Three leaderboards, three different versions of offense.
Batting average tells you who's making the most consistent contact. Home runs tell you who's doing the most damage. RBI tell you who's cashing in the chances in front of them. None of these numbers exist in isolation. A player can lead in one and barely register in another, and that gap is often more interesting than the rankings themselves. Here's where things stand across all three as of June 22nd.

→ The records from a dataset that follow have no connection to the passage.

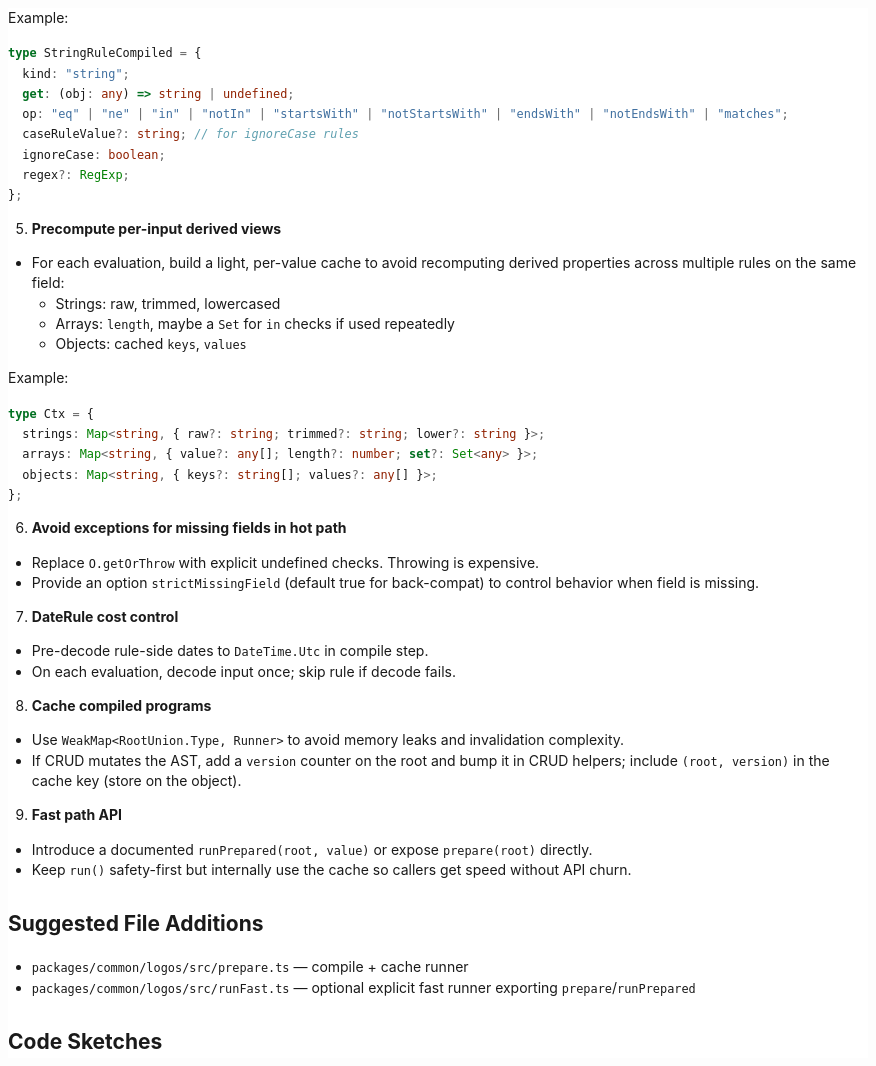 Example:
```ts
type StringRuleCompiled = {
  kind: "string";
  get: (obj: any) => string | undefined;
  op: "eq" | "ne" | "in" | "notIn" | "startsWith" | "notStartsWith" | "endsWith" | "notEndsWith" | "matches";
  caseRuleValue?: string; // for ignoreCase rules
  ignoreCase: boolean;
  regex?: RegExp;
};
```

5) __Precompute per-input derived views__
- For each evaluation, build a light, per-value cache to avoid recomputing derived properties across multiple rules on the same field:
  - Strings: raw, trimmed, lowercased
  - Arrays: `length`, maybe a `Set` for `in` checks if used repeatedly
  - Objects: cached `keys`, `values`

Example:
```ts
type Ctx = {
  strings: Map<string, { raw?: string; trimmed?: string; lower?: string }>;
  arrays: Map<string, { value?: any[]; length?: number; set?: Set<any> }>;
  objects: Map<string, { keys?: string[]; values?: any[] }>;
};
```

6) __Avoid exceptions for missing fields in hot path__
- Replace `O.getOrThrow` with explicit undefined checks. Throwing is expensive.
- Provide an option `strictMissingField` (default true for back-compat) to control behavior when field is missing.

7) __DateRule cost control__
- Pre-decode rule-side dates to `DateTime.Utc` in compile step.
- On each evaluation, decode input once; skip rule if decode fails.

8) __Cache compiled programs__
- Use `WeakMap<RootUnion.Type, Runner>` to avoid memory leaks and invalidation complexity.
- If CRUD mutates the AST, add a `version` counter on the root and bump it in CRUD helpers; include `(root, version)` in the cache key (store on the object).

9) __Fast path API__
- Introduce a documented `runPrepared(root, value)` or expose `prepare(root)` directly.
- Keep `run()` safety-first but internally use the cache so callers get speed without API churn.


## Suggested File Additions

- `packages/common/logos/src/prepare.ts` — compile + cache runner
- `packages/common/logos/src/runFast.ts` — optional explicit fast runner exporting `prepare`/`runPrepared`


## Code Sketches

| Rank | Player | Team | AVG |
|---|---|---|---|
| 1 | Otto Lopez | Miami Marlins | .332 |
| 2 | Jung Hoo Lee | San Francisco Giants | .327 |
| 3 | Yandy Díaz | Tampa Bay Rays | .326 |
| 4 | Yordan Alvarez | Houston Astros | .322 |
| 5 | Luis Arraez | San Francisco Giants | .320 |
| Rank | Player | Team | HR |
|---|---|---|---|
| 1 | Kyle Schwarber | Philadelphia Phillies | 29 |
| 2 | Yordan Alvarez | Houston Astros | 25 |
| 3 | Byron Buxton | Minnesota Twins | 24 |
| 4 | Ben Rice | New York Yankees | 22 |
| 5 | Hunter Goodman | Colorado Rockies | 21 |
| Rank | Player | Team | RBI |
|---|---|---|---|
| 1 | Nick Kurtz | Athletics | 61 |
| 2 | Jordan Walker | St. Louis Cardinals | 58 |
| 3 | Andy Pages | Los Angeles Dodgers | 57 |
| 4 | CJ Abrams | Washington Nationals | 57 |
| 5 | Yordan Alvarez | Houston Astros | 56 |
Yordan Alvarez is the name that ties all three lists together - top five in average, power, and production. That's the kind of season that doesn't always get the headline treatment, because it isn't flashy in any single category. It's just complete.
Everywhere else, the boards split. Otto Lopez and Jung Hoo Lee are getting there on contact, not power. Kyle Schwarber is doing it almost entirely with the long ball. Nick Kurtz is proof that RBI totals depend as much on the lineup around you as the swing itself.
None of these numbers tell the whole story on their own, but together, they start to.